Fintech happens to be one of my favorite industries because there are few others that work so consistently towards progress. The notion of money has changed so drastically over millennia and arguably even more so during the last few decades alone. There are countless influential names that are working daily to redefine how we think about finance, and I was recently lucky enough to sit down with one of them. Jim Preissler, CEO of Trade.io, discussed with me the idea of blockchain and Wall Street’s growing involvement in it.
Jim is a veteran of Wall Street, having worked there for over a decade before founding Trade.io. From him, I learned a great deal about how much blockchain needs to fit its square peg into the round hole created by the current industry.
You Can’t Put A Label On Wall Street
Wall Street is too big to define. There are mutual funds, hedge funds, investment firms, market makers, trading firms and fintech startups. When transformational technologies like blockchain come around, they threaten to disrupt the market and the profits that each of these parties receives.
As far as institutional implications go, Jim explains, “First, let me say that the spirit of the crypto movement is not about recreating the same rigged game ... it’s about taking away the wealth and power from centralized authority and redistributing it to the masses.

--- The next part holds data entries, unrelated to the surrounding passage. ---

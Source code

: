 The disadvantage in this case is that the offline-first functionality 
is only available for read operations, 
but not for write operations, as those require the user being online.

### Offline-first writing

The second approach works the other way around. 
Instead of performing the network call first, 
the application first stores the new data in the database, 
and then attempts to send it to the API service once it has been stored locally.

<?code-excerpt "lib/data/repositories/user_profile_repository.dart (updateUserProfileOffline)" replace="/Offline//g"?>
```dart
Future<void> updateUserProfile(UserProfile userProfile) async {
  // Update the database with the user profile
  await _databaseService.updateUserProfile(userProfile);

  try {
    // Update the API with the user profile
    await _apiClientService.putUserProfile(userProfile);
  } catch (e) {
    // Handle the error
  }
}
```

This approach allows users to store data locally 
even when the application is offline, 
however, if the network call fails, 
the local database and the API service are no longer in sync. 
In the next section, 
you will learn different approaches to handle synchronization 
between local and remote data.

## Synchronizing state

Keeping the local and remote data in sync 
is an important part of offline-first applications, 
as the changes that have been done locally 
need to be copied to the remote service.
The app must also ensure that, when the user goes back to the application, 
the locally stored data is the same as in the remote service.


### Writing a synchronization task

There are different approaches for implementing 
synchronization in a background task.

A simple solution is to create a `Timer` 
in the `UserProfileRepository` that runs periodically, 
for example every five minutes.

That is why some firms could possibly struggle with the implementation.”
Distributed technology such as blockchain has many applications in financial industries, and Jim believes that regardless of their stake in the status quo, widespread adoption will be achieved whether by choice or force. Due to its distributed nature and a potential loss of control that blockchain represents to centralized authorities, it is likely that the many sectors of Wall Street will adopt blockchain at a fluctuating pace.
Including Wolves In The Flock
Despite drastically different motivations between the blockchain community and Wall Street, Jim sees these separate incentives merging out of necessity.

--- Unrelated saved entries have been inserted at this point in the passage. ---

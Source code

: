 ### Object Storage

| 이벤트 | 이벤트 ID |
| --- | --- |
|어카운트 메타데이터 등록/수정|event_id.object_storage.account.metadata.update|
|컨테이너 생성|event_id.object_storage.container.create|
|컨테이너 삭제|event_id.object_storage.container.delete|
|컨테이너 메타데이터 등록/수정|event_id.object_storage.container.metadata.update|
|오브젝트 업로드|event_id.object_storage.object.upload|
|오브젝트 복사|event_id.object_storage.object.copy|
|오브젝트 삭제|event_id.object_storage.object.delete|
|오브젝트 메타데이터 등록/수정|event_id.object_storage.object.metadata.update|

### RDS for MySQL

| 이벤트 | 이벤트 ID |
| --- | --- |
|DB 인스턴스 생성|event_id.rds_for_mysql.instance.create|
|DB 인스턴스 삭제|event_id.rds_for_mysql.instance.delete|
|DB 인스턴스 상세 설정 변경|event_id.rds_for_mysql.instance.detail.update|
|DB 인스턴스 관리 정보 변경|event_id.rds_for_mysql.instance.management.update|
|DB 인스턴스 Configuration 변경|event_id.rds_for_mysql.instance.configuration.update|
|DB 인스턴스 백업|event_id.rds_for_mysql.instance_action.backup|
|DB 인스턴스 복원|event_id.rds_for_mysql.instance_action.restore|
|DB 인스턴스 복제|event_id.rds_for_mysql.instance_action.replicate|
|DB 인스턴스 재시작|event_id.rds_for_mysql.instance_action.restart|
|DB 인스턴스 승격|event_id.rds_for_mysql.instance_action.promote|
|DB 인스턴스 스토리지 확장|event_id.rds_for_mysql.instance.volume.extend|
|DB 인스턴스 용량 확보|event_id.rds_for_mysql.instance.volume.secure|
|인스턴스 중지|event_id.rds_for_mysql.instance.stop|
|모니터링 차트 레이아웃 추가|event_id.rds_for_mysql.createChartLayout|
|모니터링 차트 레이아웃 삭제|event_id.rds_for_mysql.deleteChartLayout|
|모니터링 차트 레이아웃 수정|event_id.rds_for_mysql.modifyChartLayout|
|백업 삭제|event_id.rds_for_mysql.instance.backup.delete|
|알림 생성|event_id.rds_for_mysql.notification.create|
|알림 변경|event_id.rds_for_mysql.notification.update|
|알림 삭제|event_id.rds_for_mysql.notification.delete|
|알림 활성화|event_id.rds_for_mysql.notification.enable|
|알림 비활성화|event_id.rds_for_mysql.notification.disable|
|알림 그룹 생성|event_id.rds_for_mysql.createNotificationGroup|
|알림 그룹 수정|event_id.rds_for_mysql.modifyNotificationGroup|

“One thing that technology cannot so easily replace is the knowledge and experience that people in the industry possess. While some implementation of blockchain may go unregulated, it is clear that increasing regulation is coming -- which is a good thing in some segments. Those segments include areas that involve investor protection and the associated compliance with regulation with that regard. Secondly, the knowledge of and familiarity with processes, infrastructure and systems is needed not only to implement the blockchain equivalents but also where the models can be changed for the better using new technology,” he says.
Forward-thinking Wall Streeters coupled with transformational technologists sounds like a powerful advocate for change. However, they will need a platform to rally around, or even the worst paradigms won’t change.

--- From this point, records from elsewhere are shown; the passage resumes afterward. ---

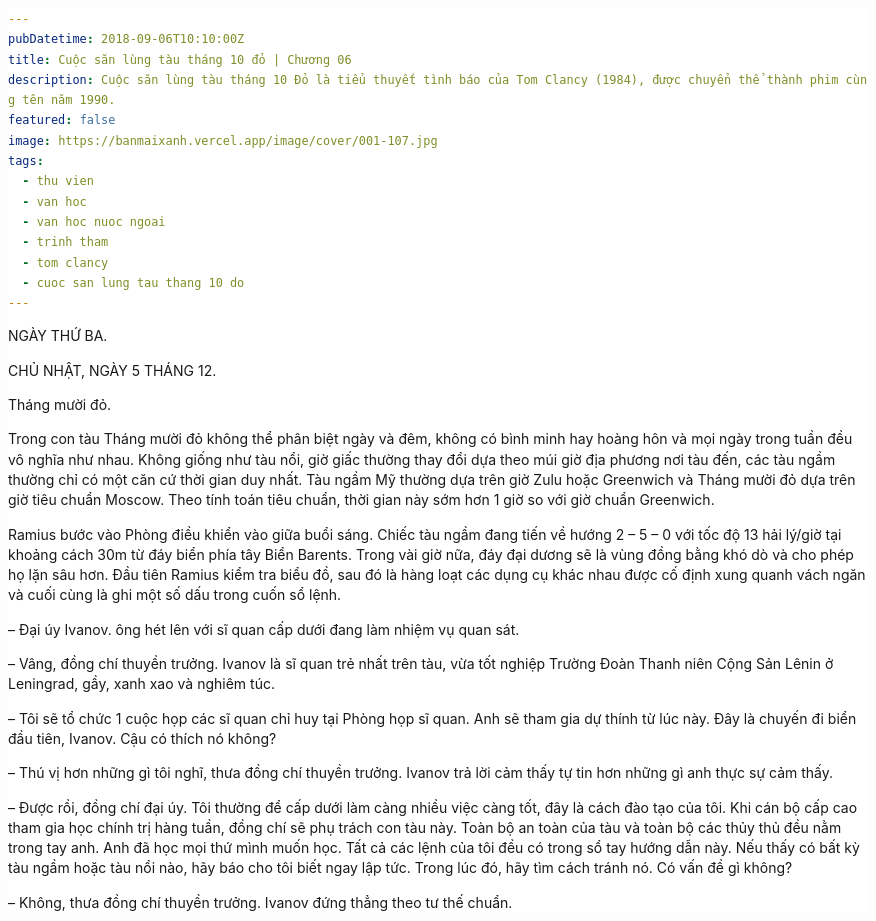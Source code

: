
 ```yaml
---
pubDatetime: 2018-09-06T10:10:00Z
title: Cuộc săn lùng tàu tháng 10 đỏ | Chương 06
description: Cuộc săn lùng tàu tháng 10 Đỏ là tiểu thuyết tình báo của Tom Clancy (1984), được chuyển thể thành phim cùng tên năm 1990.
featured: false
image: https://banmaixanh.vercel.app/image/cover/001-107.jpg
tags:
  - thu vien
  - van hoc
  - van hoc nuoc ngoai
  - trinh tham
  - tom clancy
  - cuoc san lung tau thang 10 do
---
```


NGÀY THỨ BA.

CHỦ NHẬT, NGÀY 5 THÁNG 12.

Tháng mười đỏ.

Trong con tàu Tháng mười đỏ không thể phân biệt ngày và đêm, không có bình minh hay hoàng hôn và mọi ngày trong tuần đều vô nghĩa như nhau. Không giống như tàu nổi, giờ giấc thường thay đổi dựa theo múi giờ địa phương nơi tàu đến, các tàu ngầm thường chỉ có một căn cứ thời gian duy nhất. Tàu ngầm Mỹ thường dựa trên giờ Zulu hoặc Greenwich và Tháng mười đỏ dựa trên giờ tiêu chuẩn Moscow. Theo tính toán tiêu chuẩn, thời gian này sớm hơn 1 giờ so với giờ chuẩn Greenwich.

Ramius bước vào Phòng điều khiển vào giữa buổi sáng. Chiếc tàu ngầm đang tiến về hướng 2 – 5 – 0 với tốc độ 13 hải lý/giờ tại khoảng cách 30m từ đáy biển phía tây Biển Barents. Trong vài giờ nữa, đáy đại dương sẽ là vùng đồng bằng khó dò và cho phép họ lặn sâu hơn. Đầu tiên Ramius kiểm tra biểu đồ, sau đó là hàng loạt các dụng cụ khác nhau được cố định xung quanh vách ngăn và cuối cùng là ghi một số dấu trong cuốn sổ lệnh.

– Đại úy Ivanov. ông hét lên với sĩ quan cấp dưới đang làm nhiệm vụ quan sát.

– Vâng, đồng chí thuyền trưởng. Ivanov là sĩ quan trẻ nhất trên tàu, vừa tốt nghiệp Trường Đoàn Thanh niên Cộng Sản Lênin ở Leningrad, gầy, xanh xao và nghiêm túc.

– Tôi sẽ tổ chức 1 cuộc họp các sĩ quan chỉ huy tại Phòng họp sĩ quan. Anh sẽ tham gia dự thính từ lúc này. Đây là chuyến đi biển đầu tiên, Ivanov. Cậu có thích nó không?

– Thú vị hơn những gì tôi nghĩ, thưa đồng chí thuyền trưởng. Ivanov trả lời cảm thấy tự tin hơn những gì anh thực sự cảm thấy.

– Được rồi, đồng chí đại úy. Tôi thường để cấp dưới làm càng nhiều việc càng tốt, đây là cách đào tạo của tôi. Khi cán bộ cấp cao tham gia học chính trị hàng tuần, đồng chí sẽ phụ trách con tàu này. Toàn bộ an toàn của tàu và toàn bộ các thủy thủ đều nằm trong tay anh. Anh đã học mọi thứ mình muốn học. Tất cả các lệnh của tôi đều có trong sổ tay hướng dẫn này. Nếu thấy có bất kỳ tàu ngầm hoặc tàu nổi nào, hãy báo cho tôi biết ngay lập tức. Trong lúc đó, hãy tìm cách tránh nó. Có vấn đề gì không?

– Không, thưa đồng chí thuyền trưởng. Ivanov đứng thẳng theo tư thế chuẩn.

Providing Irrefutable Proof
It was hard for Jim to leave Wall Street but necessary for him to begin thinking deeply about real solutions to its many problems. His experience in both larger bulge brackets and smaller organizations provided an invaluable learning experience where he could see both the good and the bad, as well as where things worked and where there was room for change and improvement. What resulted was a company called Trade.io.
“At Trade.io, we are looking to commoditize, disintermediate and disrupt some of the inefficient models that exist in finance," Jim explains. "We’re not just about distributed technology but about distributed wealth. Blockchain technology allows us to achieve the vision of distributed wealth and democratized platforms through our peer-to-peer shared liquidity pool as well as removing much of the inefficiency in fundraising and IPOs.”
Based on user adoption rates and acceptance, Jim saw that the timing was right for blockchain technology to be deployed widely enough to disrupt the financial industry. Blockchain came on the scene almost as if from the heavens and it does most of the legwork in Jim’s Trade.io platform.
Controlled Disruption
Blockchain brings a lot to the table, yet it’s surprisingly simple in its operation. This is the reason why many companies, even those outside of finance, are using it to run their businesses. In Trade.io specifically, Jim says, “Decentralization can help us lower overhead costs, improve transactional and web security and reduce fees. More importantly, smart contracts let us create new assets. Blockchain also lets us handle transactions and portfolios with any currency we want and anywhere we want. I think another underrated benefit of working on blockchain is that the democratic nature makes our stakeholder structure more mutually beneficial, making the system not about what you have but how you can offer it.”
He’s right. With the ability of cryptocurrency and blockchain to digitize value, the ability to invest and speculate on something is novel, and nothing more. Bitcoin survives on faith alone because the technology is no longer anything special. In contrast, blockchain is now where the power is. Recently, however, there have been attempts to control its dissemination. Some have questioned that, if blockchain makes it possible to escape borders and centralized authority, then how can bans like the one in China do so much damage?
Jim answers, “It’s an interesting problem, and the honest answer is it is quite difficult to impose total restrictions on this type of technology. Those that want to circumvent the system will always find a way. That said, regulation and compliance is coming industry-wide, and it will be healthy for the industry so that quality standards can be enforced, illegal activities can be minimized and participants can be protected."
As far as blockchain and the crypto movement go, the cat is out of the bag, and it is never going back in. Governments, central banks, corporations and many other institutions need to figure out and agree on how to deal with it, but a familiar forum like the one being built by Jim and his team will help all parties find common ground.